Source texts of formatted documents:

[Start of Attachment]

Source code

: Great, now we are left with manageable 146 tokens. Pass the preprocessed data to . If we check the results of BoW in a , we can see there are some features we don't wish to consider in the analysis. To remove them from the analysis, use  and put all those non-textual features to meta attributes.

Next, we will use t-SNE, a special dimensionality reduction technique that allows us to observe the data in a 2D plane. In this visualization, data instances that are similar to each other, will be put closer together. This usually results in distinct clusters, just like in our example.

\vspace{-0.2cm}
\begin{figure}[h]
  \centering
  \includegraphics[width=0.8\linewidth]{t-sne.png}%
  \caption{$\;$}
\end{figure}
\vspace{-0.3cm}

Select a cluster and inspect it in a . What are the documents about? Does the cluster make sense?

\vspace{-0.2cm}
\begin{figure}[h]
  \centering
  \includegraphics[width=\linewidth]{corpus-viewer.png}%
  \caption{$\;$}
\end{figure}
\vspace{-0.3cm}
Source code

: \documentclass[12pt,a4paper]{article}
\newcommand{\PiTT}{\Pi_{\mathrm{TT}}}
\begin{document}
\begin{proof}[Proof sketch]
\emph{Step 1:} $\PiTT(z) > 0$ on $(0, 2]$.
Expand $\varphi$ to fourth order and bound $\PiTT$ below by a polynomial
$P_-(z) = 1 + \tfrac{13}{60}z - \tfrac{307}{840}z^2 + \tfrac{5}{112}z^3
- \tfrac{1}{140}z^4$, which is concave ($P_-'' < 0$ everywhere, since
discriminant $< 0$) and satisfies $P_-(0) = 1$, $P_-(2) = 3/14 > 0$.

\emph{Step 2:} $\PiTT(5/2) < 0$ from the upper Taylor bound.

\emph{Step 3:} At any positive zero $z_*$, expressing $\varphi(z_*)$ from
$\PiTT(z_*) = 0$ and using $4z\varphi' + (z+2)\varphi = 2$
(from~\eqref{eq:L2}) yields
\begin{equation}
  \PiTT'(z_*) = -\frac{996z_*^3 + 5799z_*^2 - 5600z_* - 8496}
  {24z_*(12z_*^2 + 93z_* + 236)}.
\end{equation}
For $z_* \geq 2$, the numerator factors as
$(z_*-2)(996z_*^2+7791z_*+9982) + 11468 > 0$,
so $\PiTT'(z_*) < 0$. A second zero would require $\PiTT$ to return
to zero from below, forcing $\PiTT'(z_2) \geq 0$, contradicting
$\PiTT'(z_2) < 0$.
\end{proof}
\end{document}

[End of Attachment]

All lines holding the word "includegraphics" must be copied from the data.

» **COMPLETED EXERCISE**:
  \includegraphics[width=0.8\linewidth]{t-sne.png}%
  \includegraphics[width=\linewidth]{corpus-viewer.png}%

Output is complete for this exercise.